◆ **Dataset entries**

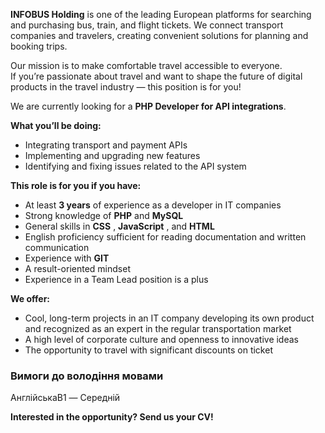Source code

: **INFOBUS Holding** is one of the leading European platforms for searching and
purchasing bus, train, and flight tickets. We connect transport companies and
travelers, creating convenient solutions for planning and booking trips.  
  
Our mission is to make comfortable travel accessible to everyone.  
If you’re passionate about travel and want to shape the future of digital
products in the travel industry — this position is for you!  
  
We are currently looking for a **PHP Developer for API integrations**.  

**What you’ll be doing:**

  * Integrating transport and payment APIs
  * Implementing and upgrading new features
  * Identifying and fixing issues related to the API system  

**This role is for you if you have:**

  * At least **3 years** of experience as a developer in IT companies
  * Strong knowledge of **PHP** and **MySQL**
  * General skills in **CSS** , **JavaScript** , and **HTML**
  * English proficiency sufficient for reading documentation and written communication
  * Experience with **GIT**
  * A result-oriented mindset
  * Experience in a Team Lead position is a plus  

**We offer:**

  * Cool, long-term projects in an IT company developing its own product and recognized as an expert in the regular transportation market
  * A high level of corporate culture and openness to innovative ideas
  * The opportunity to travel with significant discounts on ticket  

### Вимоги до володіння мовами

АнглійськаB1 — Середній

**Interested in the opportunity? Send us your CV!**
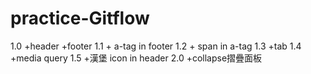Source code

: # practice-Gitflow
1.0 +header +footer
1.1 + a-tag in footer
1.2 + span in a-tag
1.3 +tab
1.4 +media query
1.5 +漢堡 icon in header
2.0 +collapse摺疊面板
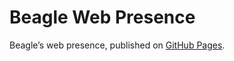 # Beagle Web Presence

Beagle’s web presence, published on [GitHub Pages](https://RomanLangrehr.github.io/Beagle/branches/0-manifest.mf_fix).
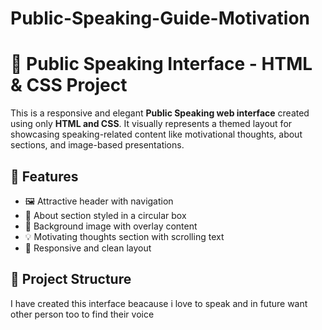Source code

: # Public-Speaking-Guide-Motivation
# 🎤 Public Speaking Interface - HTML & CSS Project

This is a responsive and elegant **Public Speaking web interface** created using only **HTML and CSS**. It visually represents a themed layout for showcasing speaking-related content like motivational thoughts, about sections, and image-based presentations.

## 📌 Features

- 🖼️ Attractive header with navigation
- 👤 About section styled in a circular box
- 🌄 Background image with overlay content
- 💡 Motivating thoughts section with scrolling text
- 📱 Responsive and clean layout

## 📂 Project Structure


I have created this interface beacause i love to speak  and in future want other person too to find their voice

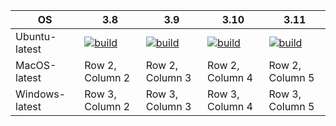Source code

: | OS | 3.8 | 3.9 | 3.10 | 3.11 |
| -------- | -------- | -------- | -------- | -------- |
| Ubuntu-latest | [![build](https://github.com/project-kxkg/build-test/actions/workflows/build-env-ubuntu-3.8.yml/badge.svg)](https://github.com/project-kxkg/build-test/actions/workflows/build-env-ubuntu-3.8.yml) | [![build](https://github.com/project-kxkg/build-test/actions/workflows/build-env-ubuntu-3.9.yml/badge.svg)](https://github.com/project-kxkg/build-test/actions/workflows/build-env-ubuntu-3.9.yml) | [![build](https://github.com/project-kxkg/build-test/actions/workflows/build-env-ubuntu-3.10.yml/badge.svg)](https://github.com/project-kxkg/build-test/actions/workflows/build-env-ubuntu-3.10.yml) | [![build](https://github.com/project-kxkg/build-test/actions/workflows/build-env-ubuntu-3.11.yml/badge.svg)](https://github.com/project-kxkg/build-test/actions/workflows/build-env-ubuntu-3.11.yml) |
| MacOS-latest | Row 2, Column 2 | Row 2, Column 3 | Row 2, Column 4 | Row 2, Column 5 |
| Windows-latest | Row 3, Column 2 | Row 3, Column 3 | Row 3, Column 4 | Row 3, Column 5 |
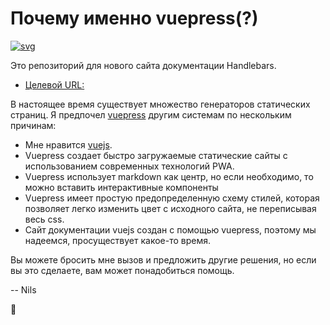 # Почему именно vuepress(?)

[![svg](https://api.travis-ci.org/handlebars-lang/docs.svg?branch=master)](https://travis-ci.org/handlebars-lang/docs)

Это репозиторий для нового сайта документации Handlebars.

* [Целевой URL:](https://handlebarsjs.com)

В настоящее время существует множество генераторов статических страниц. Я предпочел [vuepress](https://v1.vuepress.vuejs.org) другим системам по нескольким причинам:

* Мне нравится [vuejs](https://vuejs.org).
* Vuepress создает быстро загружаемые статические сайты с использованием современных технологий PWA.
* Vuepress использует markdown как центр, но если необходимо, то можно вставить интерактивные компоненты
* Vuepress имеет простую предопределенную схему стилей, которая позволяет легко изменить цвет с исходного сайта, не переписывая весь css.
* Сайт документации vuejs создан с помощью vuepress, поэтому мы надеемся, просуществует какое-то время.

Вы можете бросить мне вызов и предложить другие решения, но если вы это сделаете, вам может понадобиться помощь.

-- Nils

:rocket:
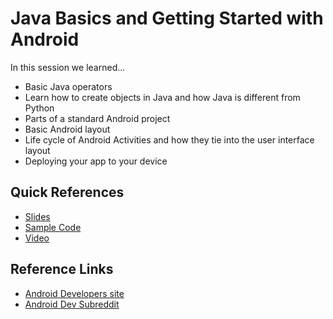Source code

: # Java Basics and Getting Started with Android

In this session we learned...
- Basic Java operators
- Learn how to create objects in Java and how Java is different from Python
- Parts of a standard Android project
- Basic Android layout
- Life cycle of Android Activities and how they tie into the user interface layout
- Deploying your app to your device

## Quick References
- [Slides](https://drive.google.com/file/d/0B6Zn5yAYYQw7MU1FYkhDMWVTS1U/view?usp=sharing)
- [Sample Code](https://github.com/np-overflow/2015-sessions/blob/master/02%20--%20Android%20Development%20Track/02.1%20Sample%20Code)
- [Video](https://youtu.be/W-bTDMdZn-Q)

## Reference Links
- [Android Developers site](http://developer.android.com/index.html)
- [Android Dev Subreddit](https://www.reddit.com/r/androiddev/)
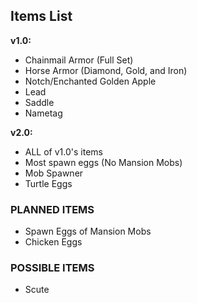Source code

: ## Items List

**v1.0:**
* Chainmail Armor (Full Set)
* Horse Armor (Diamond, Gold, and Iron)
* Notch/Enchanted Golden Apple
* Lead
* Saddle
* Nametag

**v2.0:**
* ALL of v1.0's items
* Most spawn eggs (No Mansion Mobs)
* Mob Spawner
* Turtle Eggs

### PLANNED ITEMS

* Spawn Eggs of Mansion Mobs
* Chicken Eggs

### POSSIBLE ITEMS

* Scute
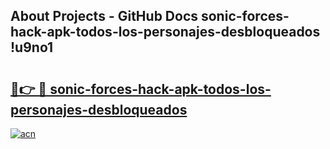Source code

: ## About Projects - GitHub Docs sonic-forces-hack-apk-todos-los-personajes-desbloqueados !u9no1

# <h2><a href="https://andorid.site?title=sonic-forces-hack-apk-todos-los-personajes-desbloqueados&ref=13PRO">🔗👉 🔴 sonic-forces-hack-apk-todos-los-personajes-desbloqueados</a></h2>

[![acn](https://github.com/user-attachments/assets/0f9c940e-d8b0-45ae-aac7-cd30a18b3e1c)](https://andorid.site?title=sonic-forces-hack-apk-todos-los-personajes-desbloqueados&ref=13PRO)

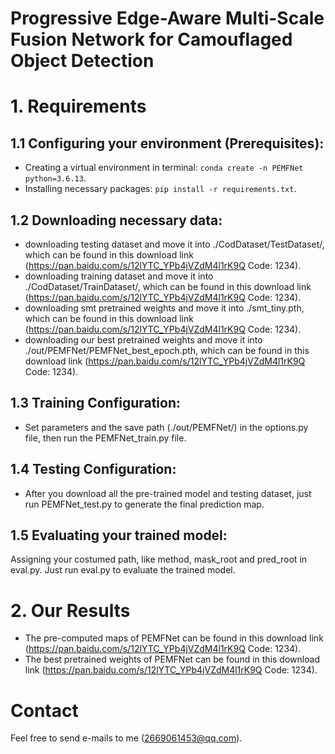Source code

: # Progressive Edge-Aware Multi-Scale Fusion Network for Camouflaged Object Detection

# 1. Requirements
## 1.1 Configuring your environment (Prerequisites):
- Creating a virtual environment in terminal: `conda create -n PEMFNet python=3.6.13`.
- Installing necessary packages: `pip install -r requirements.txt`.

## 1.2 Downloading necessary data:
- downloading testing dataset and move it into ./CodDataset/TestDataset/, which can be found in this download link (https://pan.baidu.com/s/12lYTC_YPb4jVZdM4l1rK9Q  Code: 1234).
- downloading training dataset and move it into ./CodDataset/TrainDataset/, which can be found in this download link (https://pan.baidu.com/s/12lYTC_YPb4jVZdM4l1rK9Q  Code: 1234).
- downloading smt pretrained weights and move it into ./smt_tiny.pth, which can be found in this download link (https://pan.baidu.com/s/12lYTC_YPb4jVZdM4l1rK9Q  Code: 1234).
- downloading our best pretrained weights and move it into ./out/PEMFNet/PEMFNet_best_epoch.pth, which can be found in this download link (https://pan.baidu.com/s/12lYTC_YPb4jVZdM4l1rK9Q  Code: 1234).

## 1.3 Training Configuration:
- Set parameters and the save path (./out/PEMFNet/) in the options.py file, then run the PEMFNet_train.py file.

## 1.4 Testing Configuration:
- After you download all the pre-trained model and testing dataset, just run PEMFNet_test.py to generate the final prediction map.

## 1.5 Evaluating your trained model:
Assigning your costumed path, like method, mask_root and pred_root in eval.py. Just run eval.py to evaluate the trained model.

# 2. Our Results
- The pre-computed maps of PEMFNet can be found in this download link (https://pan.baidu.com/s/12lYTC_YPb4jVZdM4l1rK9Q  Code: 1234).
- The best pretrained weights of PEMFNet can be found in this download link (https://pan.baidu.com/s/12lYTC_YPb4jVZdM4l1rK9Q  Code: 1234).


# Contact
Feel free to send e-mails to me (2669061453@qq.com).<br>


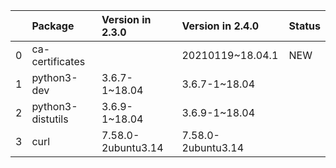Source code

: <!-- markdown-link-check-disable -->

|    | Package           | Version in 2.3.0   | Version in 2.4.0   | Status   |
|---:|:------------------|:-------------------|:-------------------|:---------|
|  0 | ca-certificates   |                    | 20210119~18.04.1   | NEW      |
|  1 | python3-dev       | 3.6.7-1~18.04      | 3.6.7-1~18.04      |          |
|  2 | python3-distutils | 3.6.9-1~18.04      | 3.6.9-1~18.04      |          |
|  3 | curl              | 7.58.0-2ubuntu3.14 | 7.58.0-2ubuntu3.14 |          |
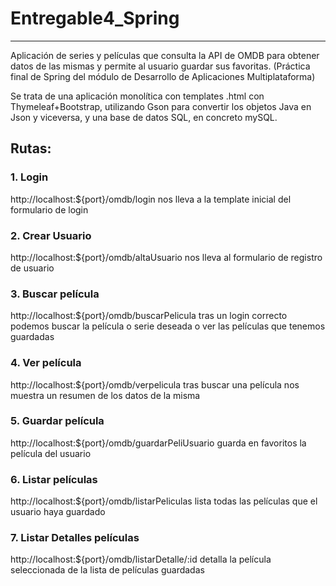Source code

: # Entregable4_Spring
---
Aplicación de series y películas que consulta la API de OMDB para obtener datos de las mismas y permite al usuario guardar sus favoritas.
(Práctica final de Spring del módulo de Desarrollo de Aplicaciones Multiplataforma)

Se trata de una aplicación monolítica con templates .html con Thymeleaf+Bootstrap, utilizando Gson para convertir los objetos Java en Json y viceversa, y
una base de datos SQL, en concreto mySQL.

## Rutas:

### 1. Login
http://localhost:${port}/omdb/login nos lleva a la template inicial del formulario de login

### 2. Crear Usuario
http://localhost:${port}/omdb/altaUsuario nos lleva al formulario de registro de usuario

### 3. Buscar película
http://localhost:${port}/omdb/buscarPelicula tras un login correcto podemos buscar la película o serie deseada o ver las películas que tenemos guardadas

### 4. Ver película
http://localhost:${port}/omdb/verpelicula tras buscar una película nos muestra un resumen de los datos de la misma

### 5. Guardar película
http://localhost:${port}/omdb/guardarPeliUsuario guarda en favoritos la película del usuario

### 6. Listar películas
http://localhost:${port}/omdb/listarPeliculas lista todas las películas que el usuario haya guardado

### 7. Listar Detalles películas
http://localhost:${port}/omdb/listarDetalle/:id detalla la película seleccionada de la lista de películas guardadas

◆ **Work instruction**
Above is a listing; print exactly its lines from the one with "## 1.2 Downloading" through the one with "- downloading training", and no other lines.

◆ **Your solution**
## 1.2 Downloading necessary data:
- downloading testing dataset and move it into ./CodDataset/TestDataset/, which can be found in this download link (https://pan.baidu.com/s/12lYTC_YPb4jVZdM4l1rK9Q  Code: 1234).
- downloading training dataset and move it into ./CodDataset/TrainDataset/, which can be found in this download link (https://pan.baidu.com/s/12lYTC_YPb4jVZdM4l1rK9Q  Code: 1234).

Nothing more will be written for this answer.